● **Records for the exercise**:

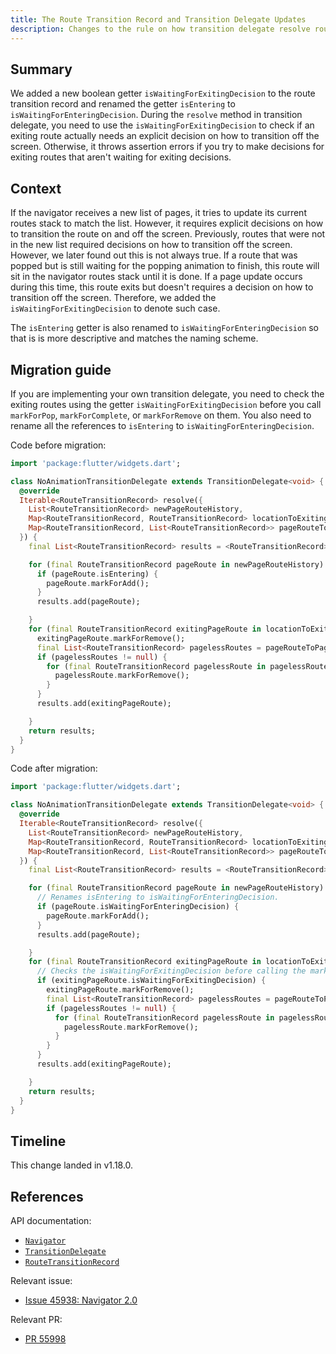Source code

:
 ```yaml
---
title: The Route Transition Record and Transition Delegate Updates
description: Changes to the rule on how transition delegate resolve route transition.
---
```


## Summary

We added a new boolean getter `isWaitingForExitingDecision` to the route
transition record and renamed the getter `isEntering` to
`isWaitingForEnteringDecision`. During the `resolve` method in transition
delegate, you need to use the `isWaitingForExitingDecision` to check
if an exiting route actually needs an explicit decision on how to transition
off the screen. Otherwise, it throws assertion errors if you try to
make decisions for exiting routes that aren't waiting for exiting
decisions.


## Context

If the navigator receives a new list of pages, it tries to update its
current routes stack to match the list. However, it requires explicit
decisions on how to transition the route on and off the screen. Previously,
routes that were not in the new list required decisions on how to transition
off the screen. However, we later found out this is not always true. If a
route that was popped but is still waiting for the popping animation to finish,
this route will sit in the navigator routes stack until it is done. If a page
update occurs during this time, this route exits but doesn't requires a decision
on how to transition off the screen. Therefore, we added the
`isWaitingForExitingDecision` to denote such case.

The `isEntering` getter is also renamed to `isWaitingForEnteringDecision` so
that is is more descriptive and matches the naming scheme.

## Migration guide

If you are implementing your own transition delegate, you need to check the
exiting routes using the getter `isWaitingForExitingDecision` before you
call `markForPop`, `markForComplete`, or `markForRemove` on them. You also
need to rename all the references to `isEntering` to `isWaitingForEnteringDecision`.

Code before migration:

```dart
import 'package:flutter/widgets.dart';

class NoAnimationTransitionDelegate extends TransitionDelegate<void> {
  @override
  Iterable<RouteTransitionRecord> resolve({
    List<RouteTransitionRecord> newPageRouteHistory,
    Map<RouteTransitionRecord, RouteTransitionRecord> locationToExitingPageRoute,
    Map<RouteTransitionRecord, List<RouteTransitionRecord>> pageRouteToPagelessRoutes,
  }) {
    final List<RouteTransitionRecord> results = <RouteTransitionRecord>[];

    for (final RouteTransitionRecord pageRoute in newPageRouteHistory) {
      if (pageRoute.isEntering) {
        pageRoute.markForAdd();
      }
      results.add(pageRoute);

    }
    for (final RouteTransitionRecord exitingPageRoute in locationToExitingPageRoute.values) {
      exitingPageRoute.markForRemove();
      final List<RouteTransitionRecord> pagelessRoutes = pageRouteToPagelessRoutes[exitingPageRoute];
      if (pagelessRoutes != null) {
        for (final RouteTransitionRecord pagelessRoute in pagelessRoutes) {
          pagelessRoute.markForRemove();
        }
      }
      results.add(exitingPageRoute);

    }
    return results;
  }
}
```

Code after migration:

```dart
import 'package:flutter/widgets.dart';

class NoAnimationTransitionDelegate extends TransitionDelegate<void> {
  @override
  Iterable<RouteTransitionRecord> resolve({
    List<RouteTransitionRecord> newPageRouteHistory,
    Map<RouteTransitionRecord, RouteTransitionRecord> locationToExitingPageRoute,
    Map<RouteTransitionRecord, List<RouteTransitionRecord>> pageRouteToPagelessRoutes,
  }) {
    final List<RouteTransitionRecord> results = <RouteTransitionRecord>[];

    for (final RouteTransitionRecord pageRoute in newPageRouteHistory) {
      // Renames isEntering to isWaitingForEnteringDecision.
      if (pageRoute.isWaitingForEnteringDecision) {
        pageRoute.markForAdd();
      }
      results.add(pageRoute);

    }
    for (final RouteTransitionRecord exitingPageRoute in locationToExitingPageRoute.values) {
      // Checks the isWaitingForExitingDecision before calling the markFor methods.
      if (exitingPageRoute.isWaitingForExitingDecision) {
        exitingPageRoute.markForRemove();
        final List<RouteTransitionRecord> pagelessRoutes = pageRouteToPagelessRoutes[exitingPageRoute];
        if (pagelessRoutes != null) {
          for (final RouteTransitionRecord pagelessRoute in pagelessRoutes) {
            pagelessRoute.markForRemove();
          }
        }
      }
      results.add(exitingPageRoute);

    }
    return results;
  }
}
```

## Timeline

This change landed in v1.18.0.

## References

API documentation:
* [`Navigator`][]
* [`TransitionDelegate`][]
* [`RouteTransitionRecord`][]

Relevant issue:
* [Issue 45938: Navigator 2.0][]

Relevant PR:
* [PR 55998][]


[Issue 45938: Navigator 2.0]: {{site.github}}/flutter/flutter/issues/45938
[`Navigator`]: https://master-api.flutter.dev/flutter/widgets/Navigator-class.html
[`TransitionDelegate`]: https://master-api.flutter.dev/flutter/widgets/TransitionDelegate-class.html
[`RouteTransitionRecord`]: https://master-api.flutter.dev/flutter/widgets/RouteTransitionRecord-class.html
[PR 55998]: {{site.github}}/flutter/flutter/pull/55998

● **Activity**:
Pictures stay out; the records above are otherwise reproduced exactly.

● **Finished exercise**:
Source code

:
 ```yaml
---
title: The Route Transition Record and Transition Delegate Updates
description: Changes to the rule on how transition delegate resolve route transition.
---
```


## Summary

We added a new boolean getter `isWaitingForExitingDecision` to the route
transition record and renamed the getter `isEntering` to
`isWaitingForEnteringDecision`. During the `resolve` method in transition
delegate, you need to use the `isWaitingForExitingDecision` to check
if an exiting route actually needs an explicit decision on how to transition
off the screen. Otherwise, it throws assertion errors if you try to
make decisions for exiting routes that aren't waiting for exiting
decisions.


## Context

If the navigator receives a new list of pages, it tries to update its
current routes stack to match the list. However, it requires explicit
decisions on how to transition the route on and off the screen. Previously,
routes that were not in the new list required decisions on how to transition
off the screen. However, we later found out this is not always true. If a
route that was popped but is still waiting for the popping animation to finish,
this route will sit in the navigator routes stack until it is done. If a page
update occurs during this time, this route exits but doesn't requires a decision
on how to transition off the screen. Therefore, we added the
`isWaitingForExitingDecision` to denote such case.

The `isEntering` getter is also renamed to `isWaitingForEnteringDecision` so
that is is more descriptive and matches the naming scheme.

## Migration guide

If you are implementing your own transition delegate, you need to check the
exiting routes using the getter `isWaitingForExitingDecision` before you
call `markForPop`, `markForComplete`, or `markForRemove` on them. You also
need to rename all the references to `isEntering` to `isWaitingForEnteringDecision`.

Code before migration:

```dart
import 'package:flutter/widgets.dart';

class NoAnimationTransitionDelegate extends TransitionDelegate<void> {
  @override
  Iterable<RouteTransitionRecord> resolve({
    List<RouteTransitionRecord> newPageRouteHistory,
    Map<RouteTransitionRecord, RouteTransitionRecord> locationToExitingPageRoute,
    Map<RouteTransitionRecord, List<RouteTransitionRecord>> pageRouteToPagelessRoutes,
  }) {
    final List<RouteTransitionRecord> results = <RouteTransitionRecord>[];

    for (final RouteTransitionRecord pageRoute in newPageRouteHistory) {
      if (pageRoute.isEntering) {
        pageRoute.markForAdd();
      }
      results.add(pageRoute);

    }
    for (final RouteTransitionRecord exitingPageRoute in locationToExitingPageRoute.values) {
      exitingPageRoute.markForRemove();
      final List<RouteTransitionRecord> pagelessRoutes = pageRouteToPagelessRoutes[exitingPageRoute];
      if (pagelessRoutes != null) {
        for (final RouteTransitionRecord pagelessRoute in pagelessRoutes) {
          pagelessRoute.markForRemove();
        }
      }
      results.add(exitingPageRoute);

    }
    return results;
  }
}
```

Code after migration:

```dart
import 'package:flutter/widgets.dart';

class NoAnimationTransitionDelegate extends TransitionDelegate<void> {
  @override
  Iterable<RouteTransitionRecord> resolve({
    List<RouteTransitionRecord> newPageRouteHistory,
    Map<RouteTransitionRecord, RouteTransitionRecord> locationToExitingPageRoute,
    Map<RouteTransitionRecord, List<RouteTransitionRecord>> pageRouteToPagelessRoutes,
  }) {
    final List<RouteTransitionRecord> results = <RouteTransitionRecord>[];

    for (final RouteTransitionRecord pageRoute in newPageRouteHistory) {
      // Renames isEntering to isWaitingForEnteringDecision.
      if (pageRoute.isWaitingForEnteringDecision) {
        pageRoute.markForAdd();
      }
      results.add(pageRoute);

    }
    for (final RouteTransitionRecord exitingPageRoute in locationToExitingPageRoute.values) {
      // Checks the isWaitingForExitingDecision before calling the markFor methods.
      if (exitingPageRoute.isWaitingForExitingDecision) {
        exitingPageRoute.markForRemove();
        final List<RouteTransitionRecord> pagelessRoutes = pageRouteToPagelessRoutes[exitingPageRoute];
        if (pagelessRoutes != null) {
          for (final RouteTransitionRecord pagelessRoute in pagelessRoutes) {
            pagelessRoute.markForRemove();
          }
        }
      }
      results.add(exitingPageRoute);

    }
    return results;
  }
}
```

## Timeline

This change landed in v1.18.0.

## References

API documentation:
* [`Navigator`][]
* [`TransitionDelegate`][]
* [`RouteTransitionRecord`][]

Relevant issue:
* [Issue 45938: Navigator 2.0][]

Relevant PR:
* [PR 55998][]


[Issue 45938: Navigator 2.0]: {{site.github}}/flutter/flutter/issues/45938
[`Navigator`]: https://master-api.flutter.dev/flutter/widgets/Navigator-class.html
[`TransitionDelegate`]: https://master-api.flutter.dev/flutter/widgets/TransitionDelegate-class.html
[`RouteTransitionRecord`]: https://master-api.flutter.dev/flutter/widgets/RouteTransitionRecord-class.html
[PR 55998]: {{site.github}}/flutter/flutter/pull/55998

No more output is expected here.